But I see a lot of people struggling with that, like never choosing a side or
forming a conclusion will kill them or something. It's the same when people
think never changing opinions (e.g. political) is a sign of good character.

Also, I am more interested in technology, science, nature etc. than other
people and their lives. It seems that my parents', but maybe even the majority
of "ordinary" folk's lives, revolves around what other people say, think or
do. So much so, they interpret everybody's actions as intentional and try to
explain a person's motives and will paint somebody's character based on some
trivial event. For example, if I forget to call them, they'll perhaps discuss
for hours how ungrateful and selfish I am and fabricate detailed explanations
for my actions, e.g. how maybe my girlfriend's mother is pulling me away from
them or something like that (I heard such stories from my brother).

In short, people try to find a (hidden) motive behind every action and think
there always has to be one.
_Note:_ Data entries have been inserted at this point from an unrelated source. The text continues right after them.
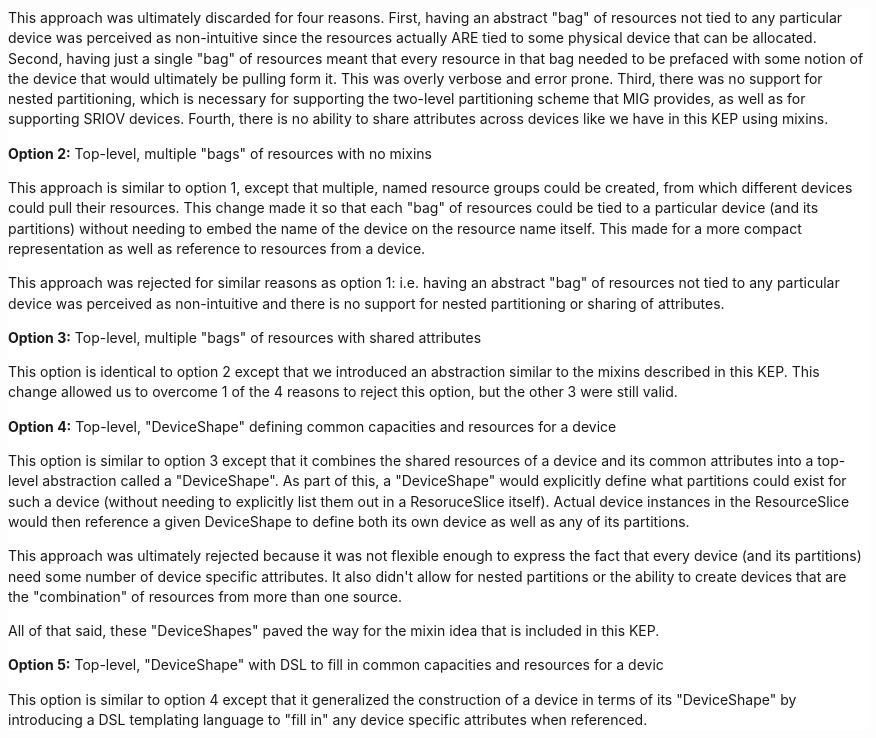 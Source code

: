 This approach was ultimately discarded for four reasons. First, having an
abstract "bag" of resources not tied to any particular device was perceived
as non-intuitive since the resources actually ARE tied to some physical device
that can be allocated. Second, having just a single "bag" of resources meant
that every resource in that bag needed to be prefaced with some notion of the
device that would ultimately be pulling form it. This was overly verbose and
error prone. Third, there was no support for nested partitioning,
which is necessary for supporting the two-level partitioning scheme that MIG
provides, as well as for supporting SRIOV devices. Fourth, there is no ability
to share attributes across devices like we have in this KEP using mixins.

**Option 2:** Top-level, multiple "bags" of resources with no mixins

This approach is similar to option 1, except that multiple, named resource
groups could be created, from which different devices could pull their
resources. This change made it so that each "bag" of resources could be tied to
a particular device (and its partitions) without needing to embed the name of
the device on the resource name itself. This made for a more compact
representation as well as reference to resources from a device.

This approach was rejected for similar reasons as option 1: i.e. having an
abstract "bag" of resources not tied to any particular device was perceived as
non-intuitive and there is no support for nested partitioning or sharing of
attributes.

**Option 3:** Top-level, multiple "bags" of resources with shared attributes

This option is identical to option 2 except that we introduced an abstraction
similar to the mixins described in this KEP. This change allowed us to overcome
1 of the 4 reasons to reject this option, but the other 3 were still valid.

**Option 4:** Top-level, "DeviceShape" defining common capacities and resources for a device

This option is similar to option 3 except that it combines the shared resources
of a device and its common attributes into a top-level abstraction called a
"DeviceShape". As part of this, a "DeviceShape" would explicitly define what
partitions could exist for such a device (without needing to explicitly list
them out in a ResoruceSlice itself). Actual device instances in the
ResourceSlice would then reference a given DeviceShape to define both its own
device as well as any of its partitions.

This approach was ultimately rejected because it was not flexible enough to
express the fact that every device (and its partitions) need some number of
device specific attributes. It also didn't allow for nested partitions or the
ability to create devices that are the "combination" of resources from more
than one source.

All of that said, these "DeviceShapes" paved the way for the mixin idea that is
included in this KEP.

**Option 5:** Top-level, "DeviceShape" with DSL to fill in common capacities and resources for a devic

This option is similar to option 4 except that it generalized the construction
of a device in terms of its "DeviceShape" by introducing a DSL templating
language to "fill in" any device specific attributes when referenced.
I think it is this way of thinking and functioning
that creates a fertile ground for conspiracy theorists.

------
run4yourlives
_Somewhat oversimplifying, you can think of hierarchical individualists as
akin to conservative Republicans, and egalitarian communitarians as liberal
Democrats._

Somewhat? That's like saying that black is a dark colour like navy blue and
white is more like royal blue.

Personally, I think the US would benefit by understanding just where in the
overall spectrum they fit politically and how limited their "typical" options
are.

Americans probably have the most limited options of any modern democracy on
the planet, and yet most people think they are so different.

------
carsongross
That's perhaps the most hilariously ironic first paragraph of an article I've
ever read.